トリビュートの作法 - 2016.01.31 Sun

NHK BS 「中島みゆき名曲集~豪華トリビュートライブ&貴重映像~」についてです。

 この番組は去年11月におこなわれたリスペクトライブ「歌縁(うたえにし)」からの編集と出演者のインタビュー、中島みゆきさん本人歌唱映像(生出演なし)で構成された番組でした。 当然だけどライブへ行くほどの機動力はありませんでしたが、音源だけをニッポン放送(ライブの主催)にて年末の大掃除のとき床にひたすらワックスを掛けながら聴いていました。 去年は2年に一度のワックス年だったのですが、もっと頻繁にワックスしたほうがいいのは解ってるんですけどね。 午前中は前田愛さんがとっちらかってるガメラ映画を観ながら(聴きながら)床のワックス落としをしてました。 大掃除というチョーつまらない作業には内容とかどーでもいいような怪獣映画が丁度いい感じです。 でも出てくる怪獣がどーかしてるんだから出演してる人間たちはもう少しちゃんとしていて欲しいと思うんですが、ちゃんと観ていないから言えた義理じゃないですよね。
ニッポン放送のオンエアでは上ちゃんが真面目モードでサクサクと進行していましたが、今回のNHKバージョンではもうすこし番組らしくなっていました。 でも、どーせならライブ中継の完全中継してくれればうれしいんですけどね。

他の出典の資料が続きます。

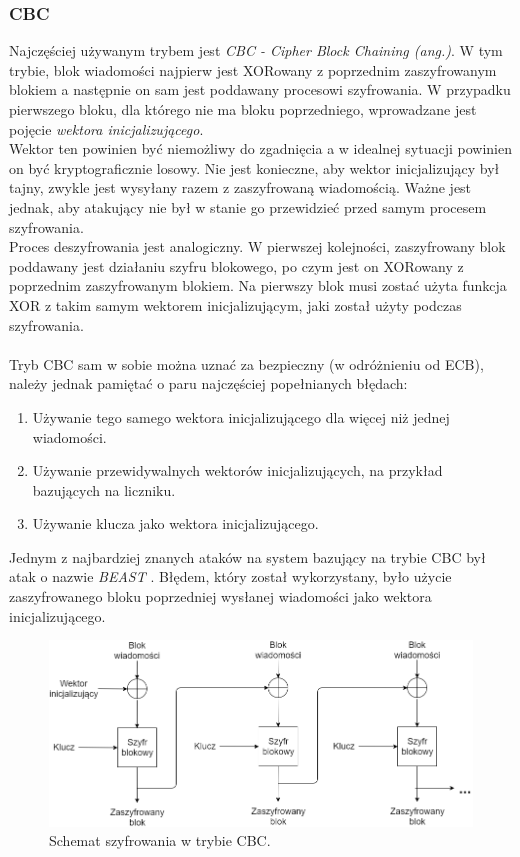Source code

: \subsubsection{CBC}
Najczęściej używanym trybem jest \textit{CBC - Cipher Block Chaining (ang.)}. 
W tym trybie, blok wiadomości najpierw jest XORowany z poprzednim zaszyfrowanym blokiem a następnie
on sam jest poddawany procesowi szyfrowania. W przypadku pierwszego bloku, dla którego nie ma bloku poprzedniego, 
wprowadzane jest pojęcie \textit{wektora inicjalizującego}. \\ 
Wektor ten powinien być niemożliwy do zgadnięcia a w idealnej sytuacji powinien on być kryptograficznie losowy. Nie jest konieczne, aby wektor inicjalizujący był tajny, zwykle jest wysyłany razem z zaszyfrowaną wiadomością. Ważne jest jednak, aby atakujący nie był w stanie go przewidzieć przed samym procesem szyfrowania. \\ 
Proces deszyfrowania jest analogiczny. W pierwszej kolejności, zaszyfrowany blok poddawany jest działaniu szyfru 
blokowego, po czym jest on XORowany z poprzednim zaszyfrowanym blokiem. Na pierwszy blok musi zostać użyta funkcja XOR
z takim samym wektorem inicjalizującym, jaki został użyty podczas szyfrowania. \\\\
Tryb CBC sam w sobie można uznać za bezpieczny (w odróżnieniu od ECB), 
należy jednak pamiętać o paru najczęściej popełnianych błędach:
\begin{enumerate}
	\item Używanie tego samego wektora inicjalizującego dla więcej niż jednej wiadomości.
	\item Używanie przewidywalnych wektorów inicjalizujących, na przykład bazujących na liczniku.
	\item Używanie klucza jako wektora inicjalizującego. 
\end{enumerate}
Jednym z najbardziej znanych ataków na system bazujący na trybie CBC był atak o nazwie \textit{BEAST} \cite{beast}. 
Błędem, który został wykorzystany, było użycie zaszyfrowanego bloku poprzedniej wysłanej wiadomości jako wektora inicjalizującego.
\begin{figure}
    \centering
	\includegraphics[width=\textwidth]{content/images/cbc-enc-scheme}
    \caption{Schemat szyfrowania w trybie CBC.}
\end{figure}
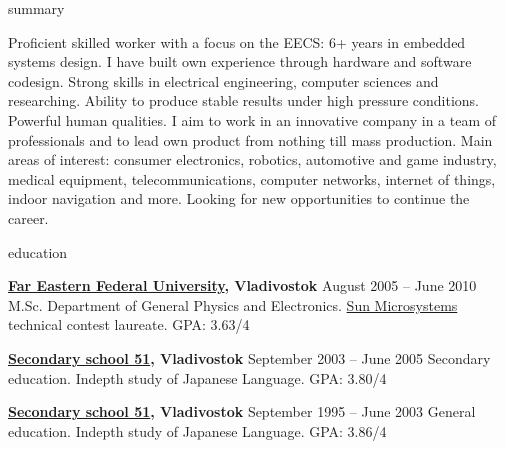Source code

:\documentclass{template}
\begin{document}

\begin{rSection}{summary}

Proficient skilled worker with a focus on the EECS: 6+ years in embedded systems design. I have built own experience
through hardware and software codesign. Strong skills in electrical engineering, computer sciences and researching. Ability to
produce stable results under high pressure conditions. Powerful human qualities. I aim to work in an innovative company in a team
of professionals and to lead own product from nothing till mass production. Main areas of interest: consumer electronics, robotics,
automotive and game industry, medical equipment, telecommunications, computer networks, internet of things, indoor navigation and more.
Looking for new opportunities to continue the career.

\end{rSection}


\begin{rSection}{education}

{\bf \href{http://wwwold.dvfu.ru/en/web/fefu/}{Far Eastern Federal University}, Vladivostok} \hfill {August 2005 -- June 2010} \newline
M.Sc. Department of General Physics and Electronics. \newline
\href{http://www.oracle.com}{Sun Microsystems} technical contest laureate. \newline
GPA: 3.63/4

{\bf \href{http://www.school51.pupils.ru}{Secondary school 51}, Vladivostok} \hfill {September 2003 -- June 2005} \newline
Secondary education. \newline
Indepth study of Japanese Language. \newline
GPA: 3.80/4

{\bf \href{http://www.school51.pupils.ru}{Secondary school 51}, Vladivostok} \hfill {September 1995 -- June 2003} \newline
General education. \newline
Indepth study of Japanese Language. \newline
GPA: 3.86/4

\end{rSection}
\end{document}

 そもそもトリビュートとリスペクトとカバーって何が違うんでしょう?主催者のニッポン放送ではリスペクトと言ってますがNHKではトリビュートと言っています。 トリビュートを調べると貢ぎ物とか賛辞とかでてきます。 ネットなどの教えて系サイトではパクリの免罪符とか揶揄されてますが、なんだか訳知りに決めつけてる人が多くて面白いですね。 リスペクトもパクリの免罪符って書いてましたがリスペクトの意味は普通に考えて尊敬です。 そうするとトリビュートコンサートは賞賛するためのライブでリスペクトコンサートは尊敬するためのライブです。 こうしてみるとトリビュートは同等もしくは格上のアーチストが相応しく、リスペクトは格下が相応しいことが解りますね。 わかりにくいたとえですが美空ひばりさんの歌を雪村いづみさんが歌うのがトリビュート、天童よしみさんが歌うのがリスペクトでしょう。 亡くなったアーティストのためのコンサートやアルバムもトリビュートってつくことが多いから、トリビュート=追悼ってイメージもあります。 でも追悼はモーニング(mourning)だから追悼コンサートはモーニングコンサートが正しいような気がします。 でもモーニングコンサートって芸大や交響楽団などの朝コン(morning concert)のことを指す言葉です。
カバーは賛辞や尊敬などといった原曲やオリジナルの歌手への思い入れよりも自分が歌いたいという理由で拝借する曲のことです。 トリビュートもリスペクトもカバーも他人のふんどしにはかわらないのですが、カバーにいたってはふんどしに自分の名前を書いちゃう厚かましさがあります。 現代での最強のふんどし担ぎといえば徳永英明さんですが、あの『他人が歌ったヒット曲もオレ様が歌うとオリジナルの3倍はよくなる』っていう風な態度にはトリビュートもリスペクトも感じられません。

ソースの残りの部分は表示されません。